### THE PROBLEM
Every line of the data below should be repeated exactly, and no picture should be copied.

### SOURCE DATA
--------

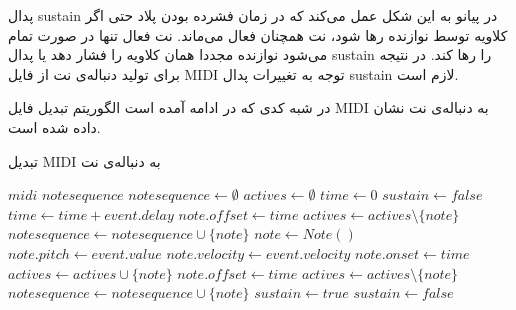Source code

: پدال \gls{sustain} در پیانو به این شکل عمل می‌کند که در زمان فشرده بودن پلاد حتی
اگر کلاویه توسط نوازنده رها شود، نت همچنان فعال می‌ماند. نت فعال تنها در صورت
تمام می‌شود نوازنده مجددا همان کلاویه را فشار دهد یا پدال \gls{sustain} را رها
کند. در نتیجه برای تولید دنباله‌ی نت از فایل \gls{MIDI} توجه به تغییرات پدال
\gls{sustain} لازم است.

در شبه کدی که در ادامه آمده است الگوریتم تبدیل فایل \gls{MIDI} به دنباله‌ی نت
نشان داده شده است.

\begin{algorithm}
\caption{تبدیل \gls{MIDI} به دنباله‌ی نت}
\begin{algorithmic}
\begin{latin}
    \Require $midi$
    \Ensure $notesequence$
    \State $notesequence \leftarrow \emptyset$
    \State $actives \leftarrow \emptyset$
    \State $time \leftarrow 0$
    \State $sustain \leftarrow false$
        \State $time \leftarrow time + event.delay$
                        \State $note.offset \leftarrow time$
                        \State $actives \leftarrow actives \setminus \{note\}$
                        \State $notesequence \leftarrow notesequence \cup \{note\}$
                    \EndIf
                \EndFor
            \EndIf
            \State $note \leftarrow Note()$
            \State $note.pitch \leftarrow event.value$
            \State $note.velocity \leftarrow event.velocity$
            \State $note.onset \leftarrow time$
            \State $actives \leftarrow actives \cup \{note\}$
                    \State $note.offset \leftarrow time$
                        \State $actives \leftarrow actives \setminus \{note\}$
                        \State $notesequence \leftarrow notesequence \cup \{note\}$
                    \EndIf
                \EndIf
            \EndFor
            \State $sustain \leftarrow true$
            \State $sustain \leftarrow false$
\end{latin}
\end{algorithmic}
\end{algorithm}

--------

### RESULT
Source code

: پدال \gls{sustain} در پیانو به این شکل عمل می‌کند که در زمان فشرده بودن پلاد حتی
اگر کلاویه توسط نوازنده رها شود، نت همچنان فعال می‌ماند. نت فعال تنها در صورت
تمام می‌شود نوازنده مجددا همان کلاویه را فشار دهد یا پدال \gls{sustain} را رها
کند. در نتیجه برای تولید دنباله‌ی نت از فایل \gls{MIDI} توجه به تغییرات پدال
\gls{sustain} لازم است.

در شبه کدی که در ادامه آمده است الگوریتم تبدیل فایل \gls{MIDI} به دنباله‌ی نت
نشان داده شده است.

\begin{algorithm}
\caption{تبدیل \gls{MIDI} به دنباله‌ی نت}
\begin{algorithmic}
\begin{latin}
    \Require $midi$
    \Ensure $notesequence$
    \State $notesequence \leftarrow \emptyset$
    \State $actives \leftarrow \emptyset$
    \State $time \leftarrow 0$
    \State $sustain \leftarrow false$
        \State $time \leftarrow time + event.delay$
                        \State $note.offset \leftarrow time$
                        \State $actives \leftarrow actives \setminus \{note\}$
                        \State $notesequence \leftarrow notesequence \cup \{note\}$
                    \EndIf
                \EndFor
            \EndIf
            \State $note \leftarrow Note()$
            \State $note.pitch \leftarrow event.value$
            \State $note.velocity \leftarrow event.velocity$
            \State $note.onset \leftarrow time$
            \State $actives \leftarrow actives \cup \{note\}$
                    \State $note.offset \leftarrow time$
                        \State $actives \leftarrow actives \setminus \{note\}$
                        \State $notesequence \leftarrow notesequence \cup \{note\}$
                    \EndIf
                \EndIf
            \EndFor
            \State $sustain \leftarrow true$
            \State $sustain \leftarrow false$
\end{latin}
\end{algorithmic}
\end{algorithm}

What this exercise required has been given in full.